Birds · Guide

Eclectus roratus

Eclectus Parrot (Eclectus roratus)

Updated by Funfactorium Editorial2 min readFor fun · sources cited
Photo: Pete · CC BY 2.0
In short

Eclectus roratus, the eclectus parrot, is a large parrot of the family Psittacidae, found across the Australasian and Oriental regions. Adults are 35 to 42 cm long with a wingspan of 67 to 80 cm and weigh 395 to 500 g. The species shows the most extreme sexual dichromatism of any parrot — males are vivid green with orange-red bills, females are brilliant scarlet-and-blue with black bills. The IUCN lists the species as Least Concern.

Quick facts

Habitat
Lowland and foothill tropical rainforest, gallery forest, woodland edges, and coastal mangroves. Strongly associated with tall forest with abundant fruiting trees and hollow trees for nesting. In New Guinea, occurs from sea level to about 1,900 m.
Range
From the Moluccas (Indonesia) through New Guinea and the Solomon Islands to northeastern Australia (Cape York Peninsula). Ten or more subspecies across this range. The largest populations are in New Guinea.
Size
35–42 cm body · 67–80 cm wingspan · 395–500 g
Plumage
Males are brilliant emerald-green overall with scarlet-red flanks and under-wing coverts, a coral-orange upper bill, and a dark lower bill. Females are brilliant scarlet-red on the head and mantle, royal-blue on the breast, belly, and wings, and entirely black-billed. The dimorphism is so extreme that the two sexes were classified as separate species for nearly a century by early European naturalists.
Song
A loud, resonant 'arr-arr' contact call and a rolling 'chow-chow' given in flight. Also produces a variety of whistles, clicks, and soft chattering in social contexts.
Migration
Largely sedentary. Pairs maintain year-round territories centred on a nest hollow. Some local movements track seasonal fruit availability across the landscape.
Conservation
Least Concern (LC)

Overview

Eclectus roratus is placed in the monotypic genus Eclectus within the family Psittacidae. The genus name and common name derive from the Latin 'eclecticus' — 'selective' — perhaps a reference to the selectivity of the diet or the species' choosy nesting requirements. The species shows the most extreme sexual dichromatism of any parrot and one of the most extreme in any bird — the two sexes are so different in plumage that early European ornithologists classified them as separate species, a confusion that persisted in some works until the 1870s.

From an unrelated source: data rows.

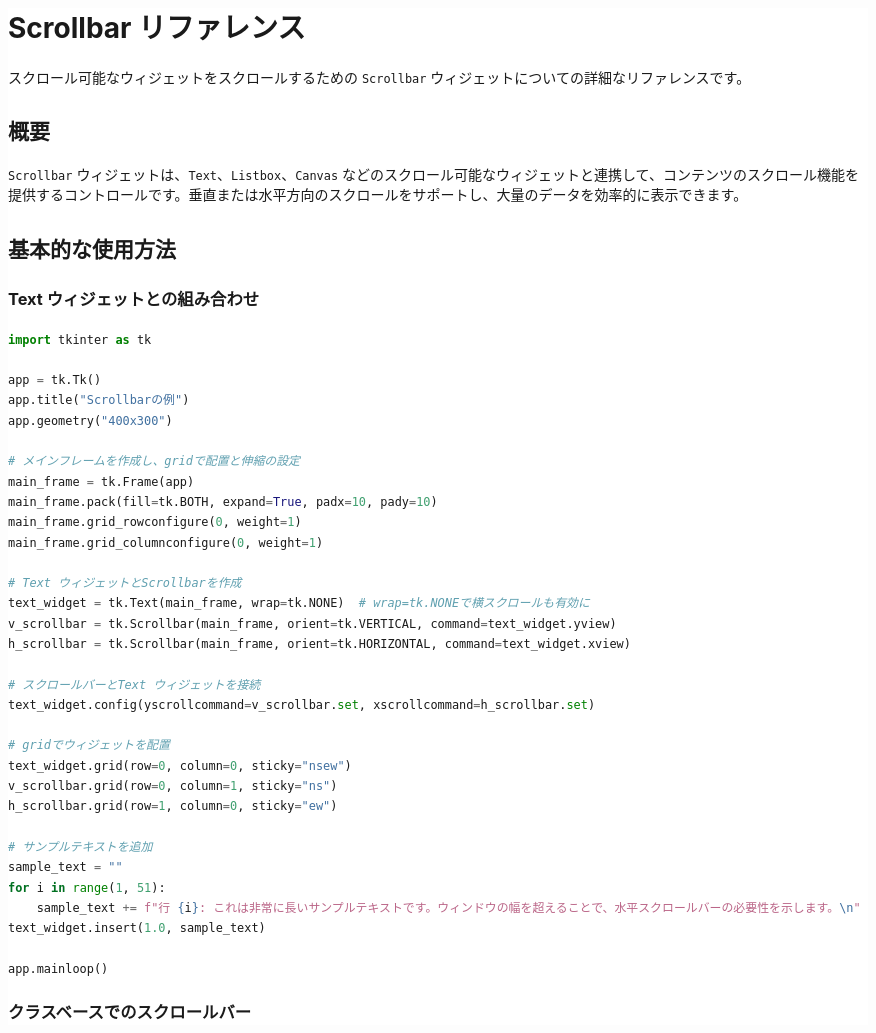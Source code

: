 # Scrollbar リファレンス

スクロール可能なウィジェットをスクロールするための `Scrollbar` ウィジェットについての詳細なリファレンスです。

## 概要

`Scrollbar` ウィジェットは、`Text`、`Listbox`、`Canvas` などのスクロール可能なウィジェットと連携して、コンテンツのスクロール機能を提供するコントロールです。垂直または水平方向のスクロールをサポートし、大量のデータを効率的に表示できます。

## 基本的な使用方法

### Text ウィジェットとの組み合わせ

```python
import tkinter as tk

app = tk.Tk()
app.title("Scrollbarの例")
app.geometry("400x300")

# メインフレームを作成し、gridで配置と伸縮の設定
main_frame = tk.Frame(app)
main_frame.pack(fill=tk.BOTH, expand=True, padx=10, pady=10)
main_frame.grid_rowconfigure(0, weight=1)
main_frame.grid_columnconfigure(0, weight=1)

# Text ウィジェットとScrollbarを作成
text_widget = tk.Text(main_frame, wrap=tk.NONE)  # wrap=tk.NONEで横スクロールも有効に
v_scrollbar = tk.Scrollbar(main_frame, orient=tk.VERTICAL, command=text_widget.yview)
h_scrollbar = tk.Scrollbar(main_frame, orient=tk.HORIZONTAL, command=text_widget.xview)

# スクロールバーとText ウィジェットを接続
text_widget.config(yscrollcommand=v_scrollbar.set, xscrollcommand=h_scrollbar.set)

# gridでウィジェットを配置
text_widget.grid(row=0, column=0, sticky="nsew")
v_scrollbar.grid(row=0, column=1, sticky="ns")
h_scrollbar.grid(row=1, column=0, sticky="ew")

# サンプルテキストを追加
sample_text = ""
for i in range(1, 51):
    sample_text += f"行 {i}: これは非常に長いサンプルテキストです。ウィンドウの幅を超えることで、水平スクロールバーの必要性を示します。\n"
text_widget.insert(1.0, sample_text)

app.mainloop()
```

### クラスベースでのスクロールバー
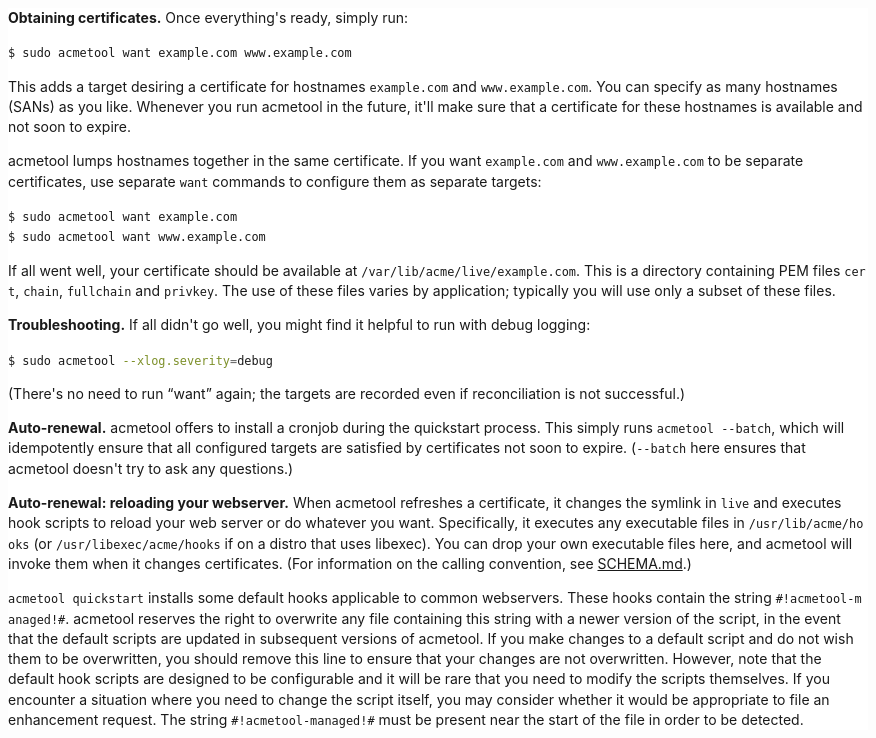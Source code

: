 **Obtaining certificates.** Once everything's ready, simply run:

```sh
$ sudo acmetool want example.com www.example.com
```

This adds a target desiring a certificate for hostnames `example.com` and `www.example.com`. You can specify as many hostnames (SANs) as you like. Whenever you run acmetool in the future, it'll make sure that a certificate for these hostnames is available and not soon to expire.

acmetool lumps hostnames together in the same certificate. If you want `example.com` and `www.example.com` to be separate certificates, use separate `want` commands to configure them as separate targets:

```sh
$ sudo acmetool want example.com
$ sudo acmetool want www.example.com
```

If all went well, your certificate should be available at `/var/lib/acme/live/example.com`. This is a directory containing PEM files `cert`, `chain`, `fullchain` and `privkey`. The use of these files varies by application; typically you will use only a subset of these files.

**Troubleshooting.** If all didn't go well, you might find it helpful to run with debug logging:

```sh
$ sudo acmetool --xlog.severity=debug
```

(There's no need to run “want” again; the targets are recorded even if reconciliation is not successful.)

**Auto-renewal.** acmetool offers to install a cronjob during the quickstart process. This simply runs `acmetool --batch`, which will idempotently ensure that all configured targets are satisfied by certificates not soon to expire. (`--batch` here ensures that acmetool doesn't try to ask any questions.)

**Auto-renewal: reloading your webserver.** When acmetool refreshes a
certificate, it changes the symlink in `live` and executes hook scripts to
reload your web server or do whatever you want. Specifically, it executes
any executable files in `/usr/lib/acme/hooks` (or `/usr/libexec/acme/hooks`
if on a distro that uses libexec). You can drop your own executable files here,
and acmetool will invoke them when it changes certificates. (For information on
the calling convention, see [SCHEMA.md](https://github.com/hlandau/acme/blob/master/_doc/SCHEMA.md#notification-hooks).)

`acmetool quickstart` installs some default hooks applicable to common webservers.
These hooks contain the string `#!acmetool-managed!#`. acmetool reserves the right
to overwrite any file containing this string with a newer version of the script,
in the event that the default scripts are updated in subsequent versions of acmetool.
If you make changes to a default script and do not wish them to be overwritten,
you should remove this line to ensure that your changes are not overwritten.
However, note that the default hook scripts are designed to be configurable and
it will be rare that you need to modify the scripts themselves. If you
encounter a situation where you need to change the script itself, you may
consider whether it would be appropriate to file an enhancement request. The
string `#!acmetool-managed!#` must be present near the start of the file in
order to be detected.
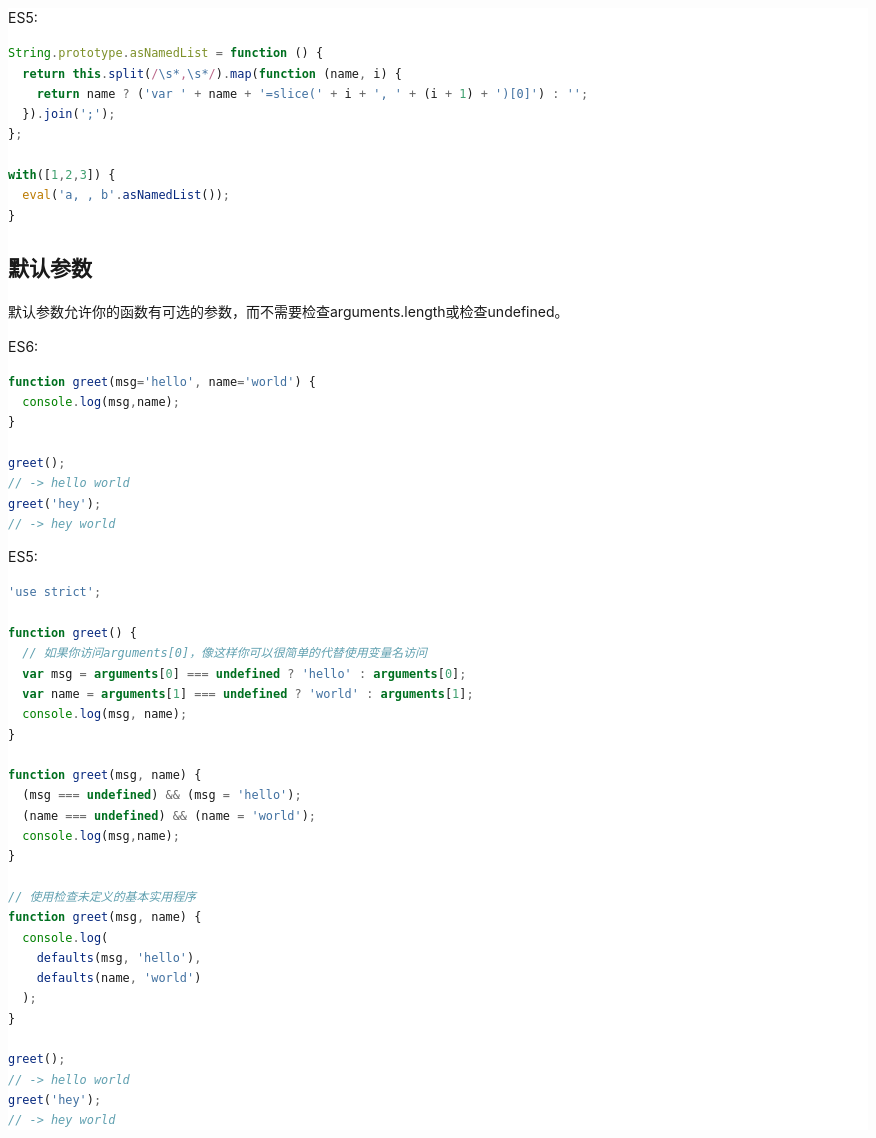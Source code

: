 ES5:

```js
String.prototype.asNamedList = function () {
  return this.split(/\s*,\s*/).map(function (name, i) {
    return name ? ('var ' + name + '=slice(' + i + ', ' + (i + 1) + ')[0]') : '';
  }).join(';');
};

with([1,2,3]) {
  eval('a, , b'.asNamedList());
}
```


## 默认参数

默认参数允许你的函数有可选的参数，而不需要检查arguments.length或检查undefined。

ES6:

```js
function greet(msg='hello', name='world') {
  console.log(msg,name);
}

greet();
// -> hello world
greet('hey');
// -> hey world
```

ES5:

```js
'use strict';

function greet() {
  // 如果你访问arguments[0]，像这样你可以很简单的代替使用变量名访问 
  var msg = arguments[0] === undefined ? 'hello' : arguments[0];
  var name = arguments[1] === undefined ? 'world' : arguments[1];
  console.log(msg, name);
}

function greet(msg, name) {
  (msg === undefined) && (msg = 'hello');
  (name === undefined) && (name = 'world');
  console.log(msg,name);
}

// 使用检查未定义的基本实用程序
function greet(msg, name) {
  console.log(
    defaults(msg, 'hello'),
    defaults(name, 'world')
  );
}

greet();
// -> hello world
greet('hey');
// -> hey world
```


  [prefix + 'bar']: 'hello',
  [prefix + 'baz']: 'world'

Sexual dichromatism and nest competition

The extraordinary colour difference between male and female eclectus parrots is thought to reflect the different selective pressures on each sex. Females compete intensively for nest hollows in large trees, which are scarce in rainforest — a female's bright red-and-blue plumage may signal dominance to competing females at a nest hollow. Males compete for access to females at the nest and need to be identifiable at long range within the green forest canopy — the vivid green camouflages them in the canopy when foraging and the scarlet flash under the wing signals identity in flight. The different selection pressures have driven the sexes to opposite plumage extremes.

Polyandrous breeding system

Female eclectus parrots in New Guinea have been documented adopting a polyandrous mating system — a single female may accept food and mating from multiple males, all of whom contribute to feeding her and the nestlings at the nest hollow. The male parrots invest heavily in courtship feeding without gaining exclusive mating rights. The female maintains control of the nest hollow, which she may use for up to 20 years. This unusual system is driven by the extreme scarcity of suitable nest hollows — the female's control of the hollow is the primary limiting resource, making it worth males' investment to maintain access to a territory.

Sources & further reading (2)
  1. iucn-red-list — accessed 2026-05-07
  2. encyclopedia — accessed 2026-05-07

Frequently asked questions

Why were male and female eclectus parrots thought to be different species?

Early European naturalists observing museum specimens of male (brilliant green) and female (scarlet-and-blue) eclectus parrots assumed the two wildly different plumages represented different species. The misidentification persisted for over a century because the species is arboreal and not easily observed in the wild. It was not until naturalists observed the two sexes together at nest hollows and documented mating behaviour that the single-species reality was established definitively in the 19th century.

What is the female's colour for?

The female's brilliant red-and-blue plumage is thought to reflect female-female competition for nest hollows — one of the rarest and most valuable resources in rainforest. A bright, distinctive plumage may signal dominance to competing females at a nest hollow entrance, helping the resident female deter rivals. It is one of the few cases in birds where females are more brightly coloured than males, driven by intense female-female competition rather than male-female mate choice.

Do eclectus parrots practice polygamy?

Yes — female eclectus parrots in wild populations in New Guinea have been documented as polyandrous (mating with multiple males). Multiple males court-feed the female and gain mating access without holding an exclusive territory. The female's control of the scarce nest hollow is the key resource — males compete to maintain access to a territory-holding female. This polyandrous system is unusual among parrots and is driven by the scarcity of large hollow trees suitable for nesting.